:: Exercise data ::

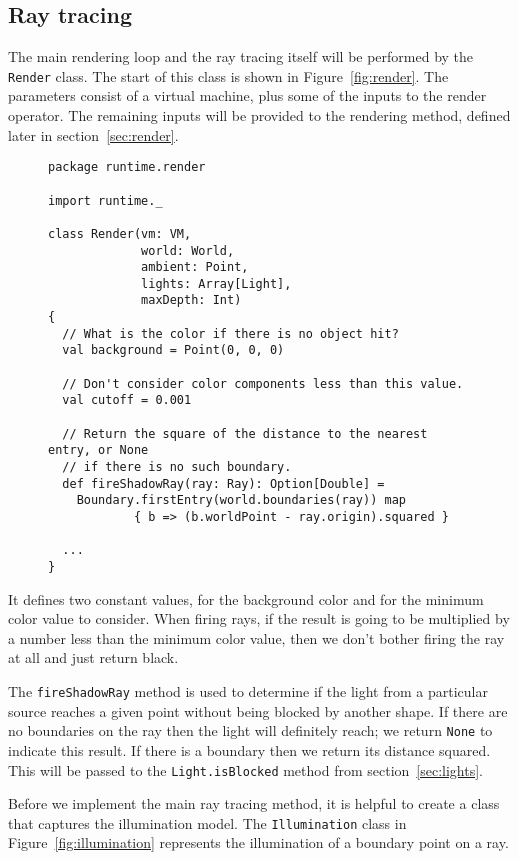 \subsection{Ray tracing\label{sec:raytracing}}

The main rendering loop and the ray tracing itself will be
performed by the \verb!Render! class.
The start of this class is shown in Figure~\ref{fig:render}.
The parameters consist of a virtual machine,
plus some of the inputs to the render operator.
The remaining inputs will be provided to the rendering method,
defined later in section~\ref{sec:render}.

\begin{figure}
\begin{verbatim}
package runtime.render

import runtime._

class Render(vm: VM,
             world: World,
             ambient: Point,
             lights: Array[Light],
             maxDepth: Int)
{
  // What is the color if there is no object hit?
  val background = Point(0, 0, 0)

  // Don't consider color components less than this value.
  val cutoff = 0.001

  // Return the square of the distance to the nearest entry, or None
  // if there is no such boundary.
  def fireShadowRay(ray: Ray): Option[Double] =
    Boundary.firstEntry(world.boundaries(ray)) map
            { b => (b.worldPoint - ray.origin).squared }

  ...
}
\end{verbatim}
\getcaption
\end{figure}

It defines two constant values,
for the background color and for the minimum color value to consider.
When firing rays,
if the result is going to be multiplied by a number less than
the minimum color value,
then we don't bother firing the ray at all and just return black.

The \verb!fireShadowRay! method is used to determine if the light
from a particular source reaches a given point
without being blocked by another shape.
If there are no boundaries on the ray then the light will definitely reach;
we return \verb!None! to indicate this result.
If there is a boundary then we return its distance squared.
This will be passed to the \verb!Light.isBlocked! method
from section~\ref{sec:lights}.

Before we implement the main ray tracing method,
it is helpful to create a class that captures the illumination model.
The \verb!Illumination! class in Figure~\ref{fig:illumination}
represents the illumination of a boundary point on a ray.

:::

How to complete this task — Search the listing above for the string "color" and copy each line that has it.

Result of the task —
  // What is the color if there is no object hit?
  // Don't consider color components less than this value.
for the background color and for the minimum color value to consider.
the minimum color value,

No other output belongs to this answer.